→ Required action
From the listing below, reproduce word for word the part that opens with the line containing "Bei groben Schnitzern" and closes with the line containing "Theme ist das"; reproduce nothing else.

→ Data listing
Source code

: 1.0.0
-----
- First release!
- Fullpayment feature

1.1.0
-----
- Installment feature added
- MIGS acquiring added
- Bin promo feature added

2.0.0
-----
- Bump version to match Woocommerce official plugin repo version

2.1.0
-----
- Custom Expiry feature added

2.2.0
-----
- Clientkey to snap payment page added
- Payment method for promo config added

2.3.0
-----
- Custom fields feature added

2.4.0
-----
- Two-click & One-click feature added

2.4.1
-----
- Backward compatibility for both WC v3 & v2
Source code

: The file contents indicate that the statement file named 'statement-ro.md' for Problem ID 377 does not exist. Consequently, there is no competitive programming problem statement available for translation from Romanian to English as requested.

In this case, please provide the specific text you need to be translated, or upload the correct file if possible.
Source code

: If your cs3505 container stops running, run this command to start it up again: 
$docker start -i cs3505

* * *

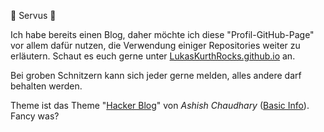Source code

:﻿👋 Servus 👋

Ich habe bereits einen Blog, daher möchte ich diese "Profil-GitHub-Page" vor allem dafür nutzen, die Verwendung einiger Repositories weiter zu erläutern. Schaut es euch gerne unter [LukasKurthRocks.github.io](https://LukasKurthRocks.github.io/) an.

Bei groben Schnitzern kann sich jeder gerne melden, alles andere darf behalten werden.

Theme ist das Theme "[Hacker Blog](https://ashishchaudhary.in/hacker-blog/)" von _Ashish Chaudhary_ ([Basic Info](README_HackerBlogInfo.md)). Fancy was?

→ Solved problem
Bei groben Schnitzern kann sich jeder gerne melden, alles andere darf behalten werden.

Theme ist das Theme "[Hacker Blog](https://ashishchaudhary.in/hacker-blog/)" von _Ashish Chaudhary_ ([Basic Info](README_HackerBlogInfo.md)). Fancy was?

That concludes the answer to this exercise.